What is required
The lines of the records that include "Presentation" should all be copied.

Data records
==========
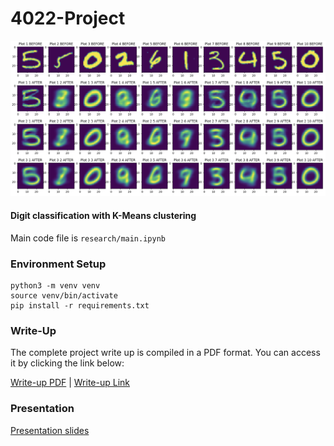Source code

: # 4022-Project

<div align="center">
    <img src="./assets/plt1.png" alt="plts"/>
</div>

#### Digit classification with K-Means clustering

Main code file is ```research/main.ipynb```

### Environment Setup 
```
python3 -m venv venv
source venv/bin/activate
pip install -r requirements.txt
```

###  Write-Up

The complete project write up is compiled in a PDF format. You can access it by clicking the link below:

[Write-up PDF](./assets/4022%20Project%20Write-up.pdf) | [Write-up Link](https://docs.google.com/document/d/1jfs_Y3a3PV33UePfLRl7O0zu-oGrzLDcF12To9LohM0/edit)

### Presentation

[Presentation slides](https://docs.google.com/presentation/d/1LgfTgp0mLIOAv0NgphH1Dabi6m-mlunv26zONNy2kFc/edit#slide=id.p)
==========
Response below
### Presentation
[Presentation slides](https://docs.google.com/presentation/d/1LgfTgp0mLIOAv0NgphH1Dabi6m-mlunv26zONNy2kFc/edit#slide=id.p)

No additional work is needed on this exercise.